Paris is cold and wet and as I took the Metro yesterday and walked past thousands of people, I wished I could meet and speak with everyone of them. Perhaps this is why big cities are not for me and why Tel Aviv remains a beloved place as the BIG LITTLE city where you can meet and run into the same people if you want and storefront owners recognize you after a few days and tell you things like, “I wanted to tell you that you are the most original girl I have seen.” To which I smile and blush and walk away happy for that moment of connection from nowhere and just because. I miss Tel Aviv especially as I pass people in other big cities and their existence goes by without mention as each person speeds past me.
Last night after a long day filming we walked on Ternes near the Arch and passed a bar full of folks trying to find their life partner at a pub. They had removed the chairs and everyone stood outside behind the cafe’s rope line and were drinking and chatting it up in the freezing cold. As we passed I turned my head transfixed on this big-city style dating circuit and cringed. “I will never meet my future partner at a bar.” I tell my friend with a tinge of arrogance but in truth I don’t mind what anyone does to find love. They are locals of the area and as it was recently reported we don’t marry and partner much for the qualities of the person then for their proximity in location to us (so choose well where you live). What made me stare at the crowd of locals standing in the cold street was their desperation for contact with other people to befriend, perhaps sleep with, date and/or marry.
Paris is big but functions on a technical level as if it’s still small (shutting the Metro service down at night, shutting down on Sunday and at exactly the same early hour on Saturday) not giving you the few benefits of a big city. It’s not that I don’t like Paris but I know this city is not a place I could live in for longer than a week despite the widely held idea that Paris is a romantic paradise. I don’t see romance in the rushing around chasing after enough money to survive the cost of living.
What do I like about Paris? Besides the old buildings which I stare at for hours. I like the immigrant populations that bring a different culture of life to the city. I love all my memories…of Parisian gay bars and discos, art schools and meetings with professors and photographers. My all time favorite moment of Paris though was the anti-climatic-romantic experience of being booted from a lovers bedroom after a disagreement, which was also his entire apartment but in Paris having two rooms is valued at the price of an entire house elsewhere. So in the cold standing with my little bag I went to a local cybercafe (thanks to the neighborhood being working class) and called who else but a Moroccan friend who was also on vacation. He picked me up 10 minutes later. When he saw me he gave me a hug and never asked what happened. He could have asked, “Who were you with?” and then said a many number of scolding accusations but he didn’t. He took me somewhere warm, fed me and knew from experience how to make me cringe and laugh. “You should never have broken up with me.” I made my usual eye rolling rebuff but we both knew he wasn’t there to get laid or get me back he just (for whatever reason) loved me no matter what crap I got into.

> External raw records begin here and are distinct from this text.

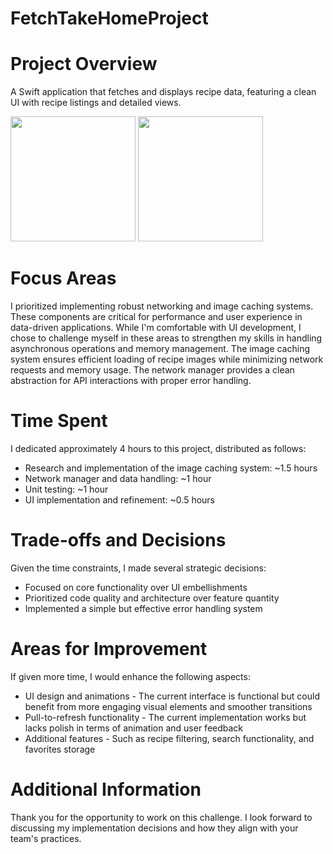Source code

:# FetchTakeHomeProject

# Project Overview
A Swift application that fetches and displays recipe data, featuring a clean UI with recipe listings and detailed views.

<img src="https://github.com/user-attachments/assets/65681e8b-60f7-438e-bae2-1f558e864545" width="200"/>

<img src="https://github.com/user-attachments/assets/0edd07ba-6d89-4f1e-ae71-db62958a18bb" width="200"/>

# Focus Areas
I prioritized implementing robust networking and image caching systems. These components are critical for performance and user experience in data-driven applications. While I'm comfortable with UI development, I chose to challenge myself in these areas to strengthen my skills in handling asynchronous operations and memory management.
The image caching system ensures efficient loading of recipe images while minimizing network requests and memory usage. The network manager provides a clean abstraction for API interactions with proper error handling.
# Time Spent
I dedicated approximately 4 hours to this project, distributed as follows:
  - Research and implementation of the image caching system: ~1.5 hours
  - Network manager and data handling: ~1 hour
  - Unit testing: ~1 hour
  - UI implementation and refinement: ~0.5 hours
# Trade-offs and Decisions
Given the time constraints, I made several strategic decisions:
  - Focused on core functionality over UI embellishments
  - Prioritized code quality and architecture over feature quantity
  - Implemented a simple but effective error handling system
# Areas for Improvement
If given more time, I would enhance the following aspects:
  - UI design and animations - The current interface is functional but could benefit from more engaging visual elements and smoother transitions
  - Pull-to-refresh functionality - The current implementation works but lacks polish in terms of animation and user feedback
  - Additional features - Such as recipe filtering, search functionality, and favorites storage
# Additional Information
Thank you for the opportunity to work on this challenge. I look forward to discussing my implementation decisions and how they align with your team's practices.

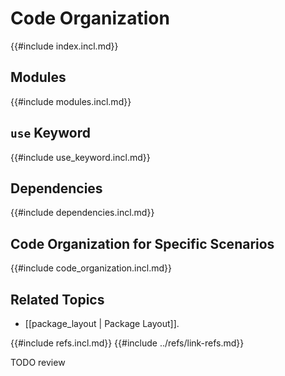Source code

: # Code Organization

{{#include index.incl.md}}

## Modules

{{#include modules.incl.md}}

## `use` Keyword

{{#include use_keyword.incl.md}}

## Dependencies

{{#include dependencies.incl.md}}

## Code Organization for Specific Scenarios

{{#include code_organization.incl.md}}

## Related Topics

- [[package_layout | Package Layout]].

{{#include refs.incl.md}}
{{#include ../refs/link-refs.md}}

<div class="hidden">
TODO review
</div>
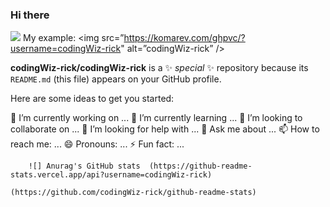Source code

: ### Hi there 


![](https://komarev.com/ghpvc/?username=codingWiz-rick)
My example:
<img src=”https://komarev.com/ghpvc/?username=codingWiz-rick" alt=”codingWiz-rick” />

**codingWiz-rick/codingWiz-rick** is a ✨ _special_ ✨ repository because its `README.md` (this file) appears on your GitHub profile.

Here are some ideas to get you started:

🔭 I’m currently working on ...
🌱 I’m currently learning ...
👯 I’m looking to collaborate on ...
🤔 I’m looking for help with ...
💬 Ask me about ...
📫 How to reach me: ...
😄 Pronouns: ...
⚡ Fun fact: ...
                                                             
                                                             
        ![] Anurag's GitHub stats  (https://github-readme-stats.vercel.app/api?username=codingWiz-rick)
                                                             (https://github.com/codingWiz-rick/github-readme-stats)
                                                             
                                                             
                                                             
                                                             
                                                             
                                                             
                                                             
                                                             
                                                             
                                                             
                                                             
         
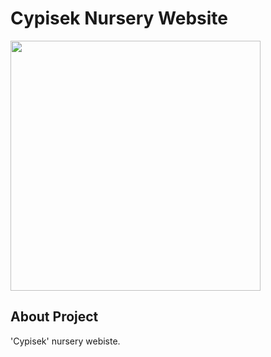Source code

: # Cypisek Nursery Website
 
<img src="https://karol-jedrzejak.github.io/static/media/2.6bd01dff75907770999f.jpg" height="400">

## About Project

'Cypisek' nursery webiste.
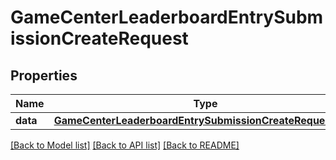 # GameCenterLeaderboardEntrySubmissionCreateRequest

## Properties
Name | Type | Description | Notes
------------ | ------------- | ------------- | -------------
**data** | [**GameCenterLeaderboardEntrySubmissionCreateRequestData**](GameCenterLeaderboardEntrySubmissionCreateRequestData.md) |  | 

[[Back to Model list]](../README.md#documentation-for-models) [[Back to API list]](../README.md#documentation-for-api-endpoints) [[Back to README]](../README.md)


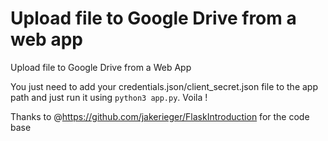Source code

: # Upload file to Google Drive from a web app 

Upload file to Google Drive from a Web App 

You just need to add your credentials.json/client_secret.json file to the app path and just run it using `python3 app.py`. Voila !

Thanks to @https://github.com/jakerieger/FlaskIntroduction for the code base
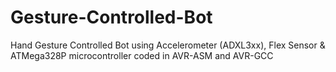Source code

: # Gesture-Controlled-Bot
Hand Gesture Controlled Bot using Accelerometer (ADXL3xx), Flex Sensor & ATMega328P microcontroller coded in AVR-ASM and AVR-GCC

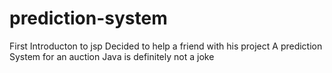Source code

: # prediction-system
First Introducton to jsp
Decided to help a friend with his project
A prediction System for an auction
Java is definitely not a joke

He dropped me off at work asking if I had a place for sure to stay, if I needed anything, if I was sure I was fed and warm and okay. I assured him it was okay, I hurried to get back to work and I didn’t realize it at the time but that encounter was by far the the most romantic moment in Paris and it wasn’t a cliche.
An artist has to be a warrior. An artist has to have determination and has to have the stamina to conquer not just new territory but herself and her weakness.
An artist should not make themselves an idol. An artist should avoid falling in love with another artist. An artist should avoid falling in love with another artist. (repeated 2x more)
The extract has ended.